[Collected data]

__________________________________________________

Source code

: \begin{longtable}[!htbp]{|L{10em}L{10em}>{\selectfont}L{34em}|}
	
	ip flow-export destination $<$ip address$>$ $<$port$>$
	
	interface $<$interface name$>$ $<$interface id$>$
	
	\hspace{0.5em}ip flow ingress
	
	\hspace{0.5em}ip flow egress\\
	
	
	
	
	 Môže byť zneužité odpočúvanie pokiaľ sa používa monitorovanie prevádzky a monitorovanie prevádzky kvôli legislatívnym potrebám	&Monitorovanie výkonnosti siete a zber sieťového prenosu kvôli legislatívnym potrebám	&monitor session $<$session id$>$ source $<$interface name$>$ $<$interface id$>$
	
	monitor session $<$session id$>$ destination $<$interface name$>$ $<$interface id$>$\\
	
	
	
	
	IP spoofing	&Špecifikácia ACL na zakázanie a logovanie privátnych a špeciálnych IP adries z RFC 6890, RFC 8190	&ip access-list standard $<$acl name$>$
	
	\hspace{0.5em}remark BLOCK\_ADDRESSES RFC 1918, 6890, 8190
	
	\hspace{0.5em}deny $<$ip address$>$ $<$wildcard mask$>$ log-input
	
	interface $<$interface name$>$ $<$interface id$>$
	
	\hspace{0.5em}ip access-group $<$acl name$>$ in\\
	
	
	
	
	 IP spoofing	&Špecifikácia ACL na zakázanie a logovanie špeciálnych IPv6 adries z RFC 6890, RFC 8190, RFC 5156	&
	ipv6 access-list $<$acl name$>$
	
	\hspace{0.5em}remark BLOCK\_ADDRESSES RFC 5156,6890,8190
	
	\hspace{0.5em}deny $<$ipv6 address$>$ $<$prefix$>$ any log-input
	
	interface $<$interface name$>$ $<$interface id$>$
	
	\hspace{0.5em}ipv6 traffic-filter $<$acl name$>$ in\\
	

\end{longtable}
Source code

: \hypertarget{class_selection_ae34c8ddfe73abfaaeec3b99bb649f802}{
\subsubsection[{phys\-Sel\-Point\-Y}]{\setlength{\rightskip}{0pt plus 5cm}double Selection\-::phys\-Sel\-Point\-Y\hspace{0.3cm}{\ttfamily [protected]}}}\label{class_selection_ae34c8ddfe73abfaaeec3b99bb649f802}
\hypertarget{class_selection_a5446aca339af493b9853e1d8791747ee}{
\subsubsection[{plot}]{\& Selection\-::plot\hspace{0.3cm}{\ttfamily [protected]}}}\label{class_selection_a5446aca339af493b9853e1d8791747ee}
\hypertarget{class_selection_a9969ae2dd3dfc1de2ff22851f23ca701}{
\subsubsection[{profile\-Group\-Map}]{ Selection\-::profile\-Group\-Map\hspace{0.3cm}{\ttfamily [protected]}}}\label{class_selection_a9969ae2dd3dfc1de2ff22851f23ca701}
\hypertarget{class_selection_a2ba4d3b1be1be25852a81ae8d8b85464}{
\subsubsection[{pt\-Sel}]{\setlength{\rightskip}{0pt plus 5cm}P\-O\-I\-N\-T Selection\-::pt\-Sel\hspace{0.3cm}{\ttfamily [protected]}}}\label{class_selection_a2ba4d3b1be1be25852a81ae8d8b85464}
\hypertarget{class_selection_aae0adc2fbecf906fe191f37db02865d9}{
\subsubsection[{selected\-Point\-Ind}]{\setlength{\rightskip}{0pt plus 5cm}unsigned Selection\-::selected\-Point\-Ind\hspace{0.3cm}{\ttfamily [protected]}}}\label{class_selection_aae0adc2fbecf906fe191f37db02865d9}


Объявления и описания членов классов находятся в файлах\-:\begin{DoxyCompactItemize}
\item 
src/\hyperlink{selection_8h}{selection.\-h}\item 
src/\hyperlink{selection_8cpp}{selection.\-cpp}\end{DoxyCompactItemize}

__________________________________________________

• _The problem_
Your task is to retype the records above exactly.

• _Output below_
Source code

: \begin{longtable}[!htbp]{|L{10em}L{10em}>{\selectfont}L{34em}|}
	
	ip flow-export destination $<$ip address$>$ $<$port$>$
	
	interface $<$interface name$>$ $<$interface id$>$
	
	\hspace{0.5em}ip flow ingress
	
	\hspace{0.5em}ip flow egress\\
	
	
	
	
	 Môže byť zneužité odpočúvanie pokiaľ sa používa monitorovanie prevádzky a monitorovanie prevádzky kvôli legislatívnym potrebám	&Monitorovanie výkonnosti siete a zber sieťového prenosu kvôli legislatívnym potrebám	&monitor session $<$session id$>$ source $<$interface name$>$ $<$interface id$>$
	
	monitor session $<$session id$>$ destination $<$interface name$>$ $<$interface id$>$\\
	
	
	
	
	IP spoofing	&Špecifikácia ACL na zakázanie a logovanie privátnych a špeciálnych IP adries z RFC 6890, RFC 8190	&ip access-list standard $<$acl name$>$
	
	\hspace{0.5em}remark BLOCK\_ADDRESSES RFC 1918, 6890, 8190
	
	\hspace{0.5em}deny $<$ip address$>$ $<$wildcard mask$>$ log-input
	
	interface $<$interface name$>$ $<$interface id$>$
	
	\hspace{0.5em}ip access-group $<$acl name$>$ in\\
	
	
	
	
	 IP spoofing	&Špecifikácia ACL na zakázanie a logovanie špeciálnych IPv6 adries z RFC 6890, RFC 8190, RFC 5156	&
	ipv6 access-list $<$acl name$>$
	
	\hspace{0.5em}remark BLOCK\_ADDRESSES RFC 5156,6890,8190
	
	\hspace{0.5em}deny $<$ipv6 address$>$ $<$prefix$>$ any log-input
	
	interface $<$interface name$>$ $<$interface id$>$
	
	\hspace{0.5em}ipv6 traffic-filter $<$acl name$>$ in\\
	

\end{longtable}
Source code

: \hypertarget{class_selection_ae34c8ddfe73abfaaeec3b99bb649f802}{
\subsubsection[{phys\-Sel\-Point\-Y}]{\setlength{\rightskip}{0pt plus 5cm}double Selection\-::phys\-Sel\-Point\-Y\hspace{0.3cm}{\ttfamily [protected]}}}\label{class_selection_ae34c8ddfe73abfaaeec3b99bb649f802}
\hypertarget{class_selection_a5446aca339af493b9853e1d8791747ee}{
\subsubsection[{plot}]{\& Selection\-::plot\hspace{0.3cm}{\ttfamily [protected]}}}\label{class_selection_a5446aca339af493b9853e1d8791747ee}
\hypertarget{class_selection_a9969ae2dd3dfc1de2ff22851f23ca701}{
\subsubsection[{profile\-Group\-Map}]{ Selection\-::profile\-Group\-Map\hspace{0.3cm}{\ttfamily [protected]}}}\label{class_selection_a9969ae2dd3dfc1de2ff22851f23ca701}
\hypertarget{class_selection_a2ba4d3b1be1be25852a81ae8d8b85464}{
\subsubsection[{pt\-Sel}]{\setlength{\rightskip}{0pt plus 5cm}P\-O\-I\-N\-T Selection\-::pt\-Sel\hspace{0.3cm}{\ttfamily [protected]}}}\label{class_selection_a2ba4d3b1be1be25852a81ae8d8b85464}
\hypertarget{class_selection_aae0adc2fbecf906fe191f37db02865d9}{
\subsubsection[{selected\-Point\-Ind}]{\setlength{\rightskip}{0pt plus 5cm}unsigned Selection\-::selected\-Point\-Ind\hspace{0.3cm}{\ttfamily [protected]}}}\label{class_selection_aae0adc2fbecf906fe191f37db02865d9}


Объявления и описания членов классов находятся в файлах\-:\begin{DoxyCompactItemize}
\item 
src/\hyperlink{selection_8h}{selection.\-h}\item 
src/\hyperlink{selection_8cpp}{selection.\-cpp}\end{DoxyCompactItemize}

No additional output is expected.